He is the subject of the 2016 documentary Accidental Courtesy: Daryl Davis, Race & America.
Background information From Wikipedia, the free encyclopedia
Born in Chicago, Illinois, Davis was the son of a Department of State Foreign Service officer and moved around the world with his parents during most of his early childhood. Living in various foreign countries, including African nations, Davis grew accustomed to the casually integrated schools of foreign diplomats, where children of many nations, races, and cultures were schooled together.
At the age of ten, he returned to the United States and joined an all-white Cub Scout pack in Belmont, Massachusetts. In one incident, he was carrying the flag and marching with his troop in a local parade, when he was struck with rocks and bottles thrown from the crowd, leading the pack leaders to form a protective ring around him.
Davis did not understand the incident until he discussed it with his father. The irrationality of the incident, in his mind, led to a curiosity about the origins and basis for such racist attitudes, which would later shape much of his future activity.
Davis is a Christian.
Davis absorbed the style of blues musicians from the Mississippi Delta who had migrated north. In 1980, he earned a bachelor of music degree from Howard University, where he was a member of the Howard University Choir and Jazz Vocal Ensemble. Davis "was mentored by legendary pianists Pinetop Perkins and Johnnie Johnson, who both claimed him as their godson and praised his ability to master a piano style that was popular long before he was born", according to his Kennedy Center profile.

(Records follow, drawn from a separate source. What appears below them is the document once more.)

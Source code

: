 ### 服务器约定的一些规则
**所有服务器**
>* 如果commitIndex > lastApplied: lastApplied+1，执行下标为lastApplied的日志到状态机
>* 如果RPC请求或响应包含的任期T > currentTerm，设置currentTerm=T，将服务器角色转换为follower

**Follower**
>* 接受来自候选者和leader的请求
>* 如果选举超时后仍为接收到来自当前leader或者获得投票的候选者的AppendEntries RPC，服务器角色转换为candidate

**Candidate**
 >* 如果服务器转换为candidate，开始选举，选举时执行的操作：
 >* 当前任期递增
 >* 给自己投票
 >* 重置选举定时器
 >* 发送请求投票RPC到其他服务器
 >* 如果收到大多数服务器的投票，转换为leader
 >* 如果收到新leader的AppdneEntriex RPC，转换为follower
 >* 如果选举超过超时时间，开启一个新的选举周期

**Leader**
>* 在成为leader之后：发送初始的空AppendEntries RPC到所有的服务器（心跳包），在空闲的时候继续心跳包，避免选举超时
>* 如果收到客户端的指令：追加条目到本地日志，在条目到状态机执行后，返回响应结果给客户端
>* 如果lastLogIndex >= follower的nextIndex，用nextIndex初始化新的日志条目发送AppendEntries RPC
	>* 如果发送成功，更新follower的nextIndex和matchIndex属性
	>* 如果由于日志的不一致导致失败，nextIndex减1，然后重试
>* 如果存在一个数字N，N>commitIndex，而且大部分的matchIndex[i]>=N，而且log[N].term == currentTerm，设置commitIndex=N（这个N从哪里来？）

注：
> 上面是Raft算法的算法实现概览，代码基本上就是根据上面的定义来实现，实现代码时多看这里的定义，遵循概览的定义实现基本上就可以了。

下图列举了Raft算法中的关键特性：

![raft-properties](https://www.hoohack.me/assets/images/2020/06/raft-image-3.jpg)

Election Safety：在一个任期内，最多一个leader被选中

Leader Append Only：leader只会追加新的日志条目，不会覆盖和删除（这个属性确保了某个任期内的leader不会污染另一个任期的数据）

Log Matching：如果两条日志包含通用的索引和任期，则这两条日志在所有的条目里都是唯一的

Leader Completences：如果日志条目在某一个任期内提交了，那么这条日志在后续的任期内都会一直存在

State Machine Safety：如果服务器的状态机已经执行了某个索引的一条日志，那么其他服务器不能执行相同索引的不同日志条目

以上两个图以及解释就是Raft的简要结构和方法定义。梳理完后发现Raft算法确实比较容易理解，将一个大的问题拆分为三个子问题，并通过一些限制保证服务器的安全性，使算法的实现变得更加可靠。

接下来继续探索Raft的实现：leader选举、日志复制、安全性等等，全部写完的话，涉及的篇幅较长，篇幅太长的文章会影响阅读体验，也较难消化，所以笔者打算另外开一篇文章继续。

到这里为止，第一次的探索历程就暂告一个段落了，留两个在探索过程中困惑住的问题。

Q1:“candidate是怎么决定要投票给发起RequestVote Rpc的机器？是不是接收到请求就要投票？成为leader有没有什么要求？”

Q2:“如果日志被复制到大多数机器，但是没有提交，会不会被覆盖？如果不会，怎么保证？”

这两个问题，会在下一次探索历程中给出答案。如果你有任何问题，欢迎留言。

Davis has frequently played backup for Chuck Berry and Jerry Lee Lewis. He was a friend of Muddy Waters and played piano in The Legendary Blues Band. Davis has also performed with blues icon B. B. King. The musician has played with artists such as Elvis Presley's Jordanaires, The Platters, The Drifters, The Coasters, Bo Diddley, Percy Sledge, and Sam Moore (of Sam & Dave). He was awarded "Best Traditional Blues/R&B Instrumentalist" at the 2009 Washington Area Music Awards. For several years, Davis served as artistic director of the Centrum Acoustic Blues Festival. "Davis' piano work impresses with his winning combination of technique and abandon, and his vocals are strong and assured", wrote a reviewer in Living Blues Magazine.

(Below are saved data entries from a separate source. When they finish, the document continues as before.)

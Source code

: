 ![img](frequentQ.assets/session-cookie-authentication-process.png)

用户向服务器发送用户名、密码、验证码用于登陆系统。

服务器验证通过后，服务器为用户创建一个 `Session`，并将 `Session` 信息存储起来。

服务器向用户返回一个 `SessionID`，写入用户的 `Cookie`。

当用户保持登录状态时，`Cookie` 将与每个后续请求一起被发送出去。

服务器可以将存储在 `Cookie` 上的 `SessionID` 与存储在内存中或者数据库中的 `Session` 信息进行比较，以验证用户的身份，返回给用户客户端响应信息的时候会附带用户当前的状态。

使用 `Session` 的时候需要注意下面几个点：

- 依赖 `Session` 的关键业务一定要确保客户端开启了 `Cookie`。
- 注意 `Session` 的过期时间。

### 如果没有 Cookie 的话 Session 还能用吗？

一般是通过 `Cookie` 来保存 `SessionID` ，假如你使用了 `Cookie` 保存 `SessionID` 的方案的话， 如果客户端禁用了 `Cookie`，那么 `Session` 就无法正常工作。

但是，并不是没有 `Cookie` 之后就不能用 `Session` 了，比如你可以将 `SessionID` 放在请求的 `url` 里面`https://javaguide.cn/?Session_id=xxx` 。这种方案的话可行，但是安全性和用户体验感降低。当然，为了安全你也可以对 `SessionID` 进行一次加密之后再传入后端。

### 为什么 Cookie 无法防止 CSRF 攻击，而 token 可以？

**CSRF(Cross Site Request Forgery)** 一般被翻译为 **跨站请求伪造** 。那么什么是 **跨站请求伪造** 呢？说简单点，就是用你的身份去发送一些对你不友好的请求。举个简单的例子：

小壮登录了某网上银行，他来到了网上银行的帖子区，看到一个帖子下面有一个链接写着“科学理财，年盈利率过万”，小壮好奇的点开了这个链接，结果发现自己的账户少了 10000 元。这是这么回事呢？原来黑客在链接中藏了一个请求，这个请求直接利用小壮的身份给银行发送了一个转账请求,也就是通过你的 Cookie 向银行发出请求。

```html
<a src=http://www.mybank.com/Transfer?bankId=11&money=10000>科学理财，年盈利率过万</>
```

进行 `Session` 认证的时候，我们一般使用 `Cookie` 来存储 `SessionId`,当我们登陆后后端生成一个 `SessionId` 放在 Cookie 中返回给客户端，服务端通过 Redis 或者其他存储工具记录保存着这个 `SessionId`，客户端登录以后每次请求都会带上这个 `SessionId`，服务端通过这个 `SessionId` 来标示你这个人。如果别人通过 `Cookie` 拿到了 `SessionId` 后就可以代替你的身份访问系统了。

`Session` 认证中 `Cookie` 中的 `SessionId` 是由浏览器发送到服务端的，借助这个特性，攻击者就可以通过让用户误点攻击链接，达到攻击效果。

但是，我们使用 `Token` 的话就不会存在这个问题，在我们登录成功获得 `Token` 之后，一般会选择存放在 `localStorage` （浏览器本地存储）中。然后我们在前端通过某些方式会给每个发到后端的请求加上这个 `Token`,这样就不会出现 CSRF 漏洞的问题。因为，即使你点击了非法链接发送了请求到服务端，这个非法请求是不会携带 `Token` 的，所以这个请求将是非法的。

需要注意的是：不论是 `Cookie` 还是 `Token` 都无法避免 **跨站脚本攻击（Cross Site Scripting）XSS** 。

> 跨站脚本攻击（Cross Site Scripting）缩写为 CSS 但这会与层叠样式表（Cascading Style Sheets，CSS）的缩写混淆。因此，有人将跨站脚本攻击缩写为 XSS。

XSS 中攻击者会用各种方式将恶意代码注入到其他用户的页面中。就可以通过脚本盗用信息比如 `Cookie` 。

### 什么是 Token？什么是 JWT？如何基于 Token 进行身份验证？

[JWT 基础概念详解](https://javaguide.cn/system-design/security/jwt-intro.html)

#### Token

Davis has worked to improve race relations by seeking out, engaging in dialogue with, and befriending members of the Ku Klux Klan. In 1983, he was playing country western music in a "white" bar in Frederick, Maryland, when a patron came up to him and said it was the first time he had "heard a black man play as well as Jerry Lee Lewis". Davis explained to the man that "Jerry Lee learned to play from black blues and boogiewoogie piano players and he's a friend of mine". The white patron was skeptical and over a drink admitted he was a member of the KKK. The two became friends and eventually the man gave Davis contact information on KKK leaders.

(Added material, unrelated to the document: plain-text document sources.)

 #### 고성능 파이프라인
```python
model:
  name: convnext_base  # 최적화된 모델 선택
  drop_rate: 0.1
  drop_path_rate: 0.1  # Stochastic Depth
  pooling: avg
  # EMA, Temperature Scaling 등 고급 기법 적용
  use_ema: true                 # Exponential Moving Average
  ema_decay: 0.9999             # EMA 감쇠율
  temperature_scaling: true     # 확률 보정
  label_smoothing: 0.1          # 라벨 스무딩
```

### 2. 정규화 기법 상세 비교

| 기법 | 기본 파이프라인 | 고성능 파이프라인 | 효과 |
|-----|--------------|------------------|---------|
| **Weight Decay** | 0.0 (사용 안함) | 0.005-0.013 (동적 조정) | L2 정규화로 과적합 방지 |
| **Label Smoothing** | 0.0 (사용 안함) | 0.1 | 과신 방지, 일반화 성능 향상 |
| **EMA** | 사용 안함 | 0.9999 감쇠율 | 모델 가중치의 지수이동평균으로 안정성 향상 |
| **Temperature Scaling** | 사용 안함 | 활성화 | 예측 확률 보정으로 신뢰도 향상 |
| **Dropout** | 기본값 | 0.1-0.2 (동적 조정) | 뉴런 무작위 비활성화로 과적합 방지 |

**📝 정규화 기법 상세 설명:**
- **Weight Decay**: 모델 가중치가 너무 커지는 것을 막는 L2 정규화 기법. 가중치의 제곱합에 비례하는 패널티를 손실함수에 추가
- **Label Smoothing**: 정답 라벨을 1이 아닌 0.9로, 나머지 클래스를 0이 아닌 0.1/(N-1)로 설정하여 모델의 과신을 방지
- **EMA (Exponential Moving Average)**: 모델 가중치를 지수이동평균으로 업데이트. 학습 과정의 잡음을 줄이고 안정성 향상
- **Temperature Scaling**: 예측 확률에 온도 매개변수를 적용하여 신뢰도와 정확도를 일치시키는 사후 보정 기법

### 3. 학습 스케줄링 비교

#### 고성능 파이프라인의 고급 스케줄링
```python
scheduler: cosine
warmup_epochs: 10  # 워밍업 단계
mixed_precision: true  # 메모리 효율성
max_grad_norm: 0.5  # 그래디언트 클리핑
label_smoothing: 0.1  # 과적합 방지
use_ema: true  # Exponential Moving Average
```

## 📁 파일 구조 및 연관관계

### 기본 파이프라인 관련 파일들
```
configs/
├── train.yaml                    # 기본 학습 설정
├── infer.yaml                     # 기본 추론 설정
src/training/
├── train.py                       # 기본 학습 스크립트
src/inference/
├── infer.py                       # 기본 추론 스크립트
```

A few years later, Davis decided that he wanted to interview Klan members and write a book on the subject, to answer a "question in my head from the age of 10: 'Why do you hate me when you know nothing about me?' That question had never been answered from my youth".
In meeting with the Imperial Wizard of the KKK in Maryland, Roger Kelly, Davis concealed his race before the interview.
My secretary called him, and I told her, 'do not tell Roger Kelly I'm black. Just tell him I am writing a book on the Klan'. I wanted her to call because she's white. I knew enough about the mentality of the Klan that they would never think a white woman would work for a black man. She called him and he didn't ask what color I was, so we arranged to meet at a motel.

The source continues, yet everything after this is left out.